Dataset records
::::::::

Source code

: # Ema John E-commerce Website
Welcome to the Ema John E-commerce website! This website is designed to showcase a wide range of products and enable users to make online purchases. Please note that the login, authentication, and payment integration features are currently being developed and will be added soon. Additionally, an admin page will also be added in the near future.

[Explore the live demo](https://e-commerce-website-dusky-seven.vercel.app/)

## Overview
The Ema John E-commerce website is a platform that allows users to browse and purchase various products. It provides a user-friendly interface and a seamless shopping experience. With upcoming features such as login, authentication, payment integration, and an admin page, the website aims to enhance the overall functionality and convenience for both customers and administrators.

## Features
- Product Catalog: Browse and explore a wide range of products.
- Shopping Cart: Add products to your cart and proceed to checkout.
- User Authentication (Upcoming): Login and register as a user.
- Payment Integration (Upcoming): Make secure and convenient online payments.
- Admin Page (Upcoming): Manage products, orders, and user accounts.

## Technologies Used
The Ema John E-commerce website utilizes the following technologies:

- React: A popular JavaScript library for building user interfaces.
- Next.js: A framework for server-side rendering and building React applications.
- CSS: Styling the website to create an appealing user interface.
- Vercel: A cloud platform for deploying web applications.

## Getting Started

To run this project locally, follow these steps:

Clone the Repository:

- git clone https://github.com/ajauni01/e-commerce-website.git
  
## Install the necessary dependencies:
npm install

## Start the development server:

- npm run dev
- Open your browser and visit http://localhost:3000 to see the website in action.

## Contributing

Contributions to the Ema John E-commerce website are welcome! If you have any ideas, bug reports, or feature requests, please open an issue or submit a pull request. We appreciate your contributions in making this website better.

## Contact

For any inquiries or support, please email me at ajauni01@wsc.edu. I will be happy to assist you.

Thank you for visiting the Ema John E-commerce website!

::::::::

Reproduce only the lines between the line containing "The Ema John E-commerce website utilizes" and the last line of the records, those two lines included, exactly.

The Ema John E-commerce website utilizes the following technologies:

- React: A popular JavaScript library for building user interfaces.
- Next.js: A framework for server-side rendering and building React applications.
- CSS: Styling the website to create an appealing user interface.
- Vercel: A cloud platform for deploying web applications.

## Getting Started

To run this project locally, follow these steps:

Clone the Repository:

- git clone https://github.com/ajauni01/e-commerce-website.git
  
## Install the necessary dependencies:
npm install

## Start the development server:

- npm run dev
- Open your browser and visit http://localhost:3000 to see the website in action.

## Contributing

Contributions to the Ema John E-commerce website are welcome! If you have any ideas, bug reports, or feature requests, please open an issue or submit a pull request. We appreciate your contributions in making this website better.

## Contact

For any inquiries or support, please email me at ajauni01@wsc.edu. I will be happy to assist you.

Thank you for visiting the Ema John E-commerce website!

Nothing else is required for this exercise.